A 38-unit residential plus ground-floor commercial development on the south end of Kalispell's downtown core. Estimating, MEP coordination, and a value-engineering pass — delivered across nine months from concept-budget through occupancy.
The Burnham parcel — three thousand square feet of street frontage on the south end of Kalispell's Main Street — had been a single-storey commercial building for forty-eight years when its new owner walked into our studio with the question every developer asks: what could this carry? She had two pages of pro-forma from her lender, a structural condition report from a previous owner, and an expectation that we would tell her what was real.
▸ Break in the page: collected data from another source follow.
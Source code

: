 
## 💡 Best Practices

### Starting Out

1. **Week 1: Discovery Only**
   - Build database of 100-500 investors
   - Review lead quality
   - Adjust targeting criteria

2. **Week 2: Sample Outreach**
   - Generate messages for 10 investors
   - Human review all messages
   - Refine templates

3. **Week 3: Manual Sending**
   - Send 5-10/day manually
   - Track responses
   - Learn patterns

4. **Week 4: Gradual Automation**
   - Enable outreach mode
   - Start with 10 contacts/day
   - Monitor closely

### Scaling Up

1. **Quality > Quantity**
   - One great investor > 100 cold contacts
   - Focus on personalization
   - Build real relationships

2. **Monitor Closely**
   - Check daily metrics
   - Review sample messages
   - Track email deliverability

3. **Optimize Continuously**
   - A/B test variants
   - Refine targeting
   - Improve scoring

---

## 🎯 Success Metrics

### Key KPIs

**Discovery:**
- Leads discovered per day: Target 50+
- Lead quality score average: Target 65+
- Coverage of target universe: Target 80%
We started, as we do, with a four-page concept budget. Three storeys above the existing footprint, a re-clad street level retained as commercial, common stair, and elevator. We worked in rough order of magnitude — high-side ranges, generous contingency — and came back inside the week with a number. The number was high enough to make her pause and low enough that the deal pencilled. She gave us the go.
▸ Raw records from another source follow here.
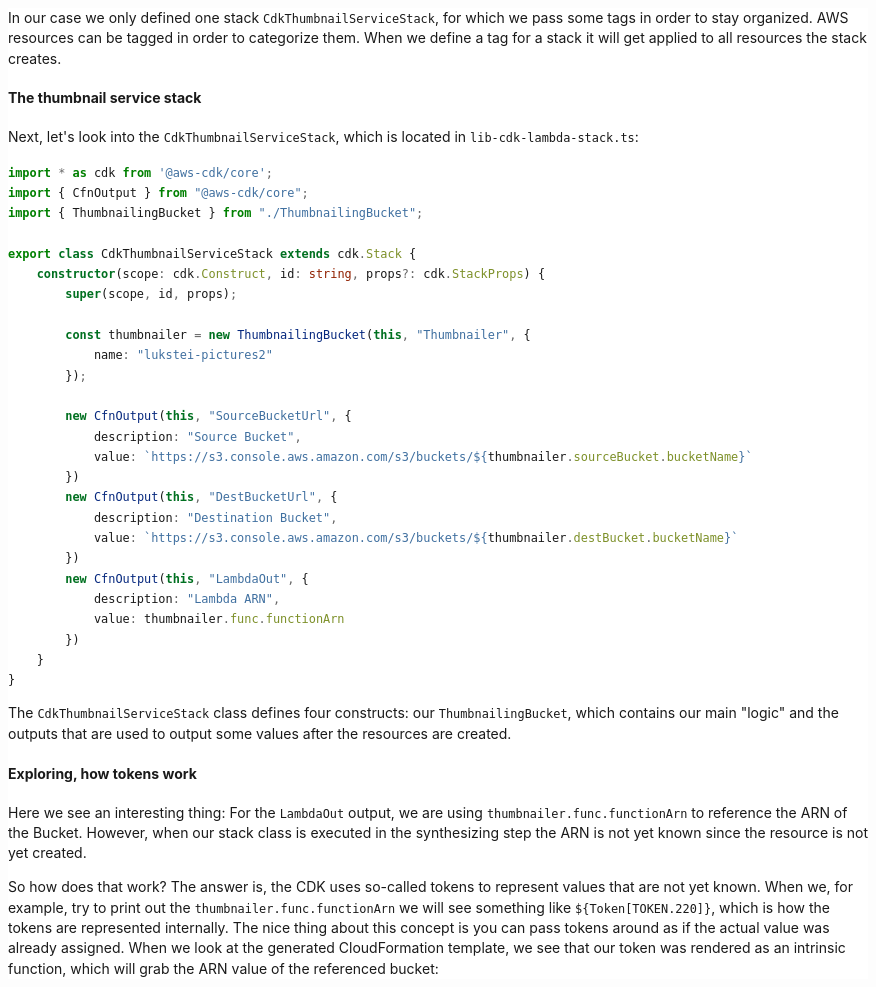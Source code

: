 In our case we only defined one stack `CdkThumbnailServiceStack`, for which we pass some tags in order to stay organized. AWS resources can be tagged in order to categorize them. When we define a tag for a stack it will get applied to all resources the stack creates.

#### The thumbnail service stack

Next, let's look into the `CdkThumbnailServiceStack`, which is located in `lib-cdk-lambda-stack.ts`:

```typescript
import * as cdk from '@aws-cdk/core';
import { CfnOutput } from "@aws-cdk/core";
import { ThumbnailingBucket } from "./ThumbnailingBucket";

export class CdkThumbnailServiceStack extends cdk.Stack {
    constructor(scope: cdk.Construct, id: string, props?: cdk.StackProps) {
        super(scope, id, props);

        const thumbnailer = new ThumbnailingBucket(this, "Thumbnailer", {
            name: "lukstei-pictures2"
        });

        new CfnOutput(this, "SourceBucketUrl", {
            description: "Source Bucket",
            value: `https://s3.console.aws.amazon.com/s3/buckets/${thumbnailer.sourceBucket.bucketName}`
        })
        new CfnOutput(this, "DestBucketUrl", {
            description: "Destination Bucket",
            value: `https://s3.console.aws.amazon.com/s3/buckets/${thumbnailer.destBucket.bucketName}`
        })
        new CfnOutput(this, "LambdaOut", {
            description: "Lambda ARN",
            value: thumbnailer.func.functionArn
        })
    }
}
```

The `CdkThumbnailServiceStack` class defines four constructs: our `ThumbnailingBucket`, which contains our main "logic" and the outputs that are used to output some values after the resources are created.

#### Exploring, how tokens work

Here we see an interesting thing: For the `LambdaOut` output, we are using `thumbnailer.func.functionArn` to reference the ARN of the Bucket. However, when our stack class is executed in the synthesizing step the ARN is not yet known since the resource is not yet created.

So how does that work? The answer is, the CDK uses so-called tokens to represent values that are not yet known. When we, for example, try to print out the `thumbnailer.func.functionArn` we will see something like `${Token[TOKEN.220]}`, which is how the tokens are represented internally. The nice thing about this concept is you can pass tokens around as if the actual value was already assigned.
When we look at the generated CloudFormation template, we see that our token was rendered as an intrinsic function, which will grab the ARN value of the referenced bucket:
Lisa Morgan led the schematic design, working in plan with our estimating team in the next room. Unusual? In a small studio, no. The benefit is that every massing decision was being priced in real time. When the south elevation gained a balcony, we knew within an hour what it added in steel and waterproofing. When the unit mix shifted from 28 one-beds plus 10 two-beds to a more rentable 22 + 16, the takeoff was already updated by the time the sketch was finished.
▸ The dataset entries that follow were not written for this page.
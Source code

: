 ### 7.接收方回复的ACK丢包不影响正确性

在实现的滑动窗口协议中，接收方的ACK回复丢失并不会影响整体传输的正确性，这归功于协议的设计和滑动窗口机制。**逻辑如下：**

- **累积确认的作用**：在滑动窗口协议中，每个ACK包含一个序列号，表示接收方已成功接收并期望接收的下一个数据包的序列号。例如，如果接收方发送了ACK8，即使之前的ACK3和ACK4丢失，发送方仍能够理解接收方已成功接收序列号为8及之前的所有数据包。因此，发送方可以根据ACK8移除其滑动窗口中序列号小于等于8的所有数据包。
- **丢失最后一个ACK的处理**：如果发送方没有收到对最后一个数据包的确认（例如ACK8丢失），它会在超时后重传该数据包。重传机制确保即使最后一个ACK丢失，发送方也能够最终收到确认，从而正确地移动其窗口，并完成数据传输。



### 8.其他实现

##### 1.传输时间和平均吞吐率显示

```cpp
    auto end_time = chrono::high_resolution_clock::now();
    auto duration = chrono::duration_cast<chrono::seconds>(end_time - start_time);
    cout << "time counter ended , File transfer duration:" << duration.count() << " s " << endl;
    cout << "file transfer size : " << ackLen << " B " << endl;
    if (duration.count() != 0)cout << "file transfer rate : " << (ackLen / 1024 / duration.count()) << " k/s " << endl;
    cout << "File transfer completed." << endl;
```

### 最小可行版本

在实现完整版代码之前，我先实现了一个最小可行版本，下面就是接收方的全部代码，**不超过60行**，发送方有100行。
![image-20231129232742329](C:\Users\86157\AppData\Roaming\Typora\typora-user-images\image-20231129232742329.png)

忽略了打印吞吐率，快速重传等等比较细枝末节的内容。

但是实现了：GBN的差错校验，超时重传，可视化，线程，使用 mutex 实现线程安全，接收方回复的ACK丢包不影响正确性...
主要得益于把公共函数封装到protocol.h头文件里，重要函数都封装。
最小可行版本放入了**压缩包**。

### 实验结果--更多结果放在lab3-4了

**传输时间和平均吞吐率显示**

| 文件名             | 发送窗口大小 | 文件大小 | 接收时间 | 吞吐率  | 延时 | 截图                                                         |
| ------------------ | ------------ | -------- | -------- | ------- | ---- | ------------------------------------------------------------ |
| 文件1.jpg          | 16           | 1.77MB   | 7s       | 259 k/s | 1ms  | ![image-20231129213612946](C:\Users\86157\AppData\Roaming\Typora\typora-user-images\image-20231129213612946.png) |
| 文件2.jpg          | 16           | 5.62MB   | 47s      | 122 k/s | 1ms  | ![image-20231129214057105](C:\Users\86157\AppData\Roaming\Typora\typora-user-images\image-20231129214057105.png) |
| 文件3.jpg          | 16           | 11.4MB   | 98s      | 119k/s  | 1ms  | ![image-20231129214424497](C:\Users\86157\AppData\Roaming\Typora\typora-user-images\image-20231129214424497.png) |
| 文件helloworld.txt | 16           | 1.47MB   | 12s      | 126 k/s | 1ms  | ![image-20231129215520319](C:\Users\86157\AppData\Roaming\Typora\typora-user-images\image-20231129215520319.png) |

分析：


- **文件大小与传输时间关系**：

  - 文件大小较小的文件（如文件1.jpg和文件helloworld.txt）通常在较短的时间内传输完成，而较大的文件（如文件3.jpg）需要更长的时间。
At the end of design development we ran a value-engineering pass against the schematic budget. The first pass returned $412,000 — primarily by swapping the rooftop's standing-seam metal for an EPDM membrane on the flat portions and revising the structural steel schedule to delete two columns the architect had wanted for visual symmetry. The second pass, in early CDs, returned a further $272,000 by aligning plumbing risers between floors and standardising the bathroom layouts. Total VE: $684,000 against a base estimate of $14.6m.
The complete reconciliation between our pre-construction estimate and the final paid-out cost, at division level. Overall variance came in at +1.7% — well within the band we quote our clients up front.
Their concept budget was within two percent of where the project actually closed. We made our financing decisions on that number, and it held. I don't know another firm in the state I'd say that about.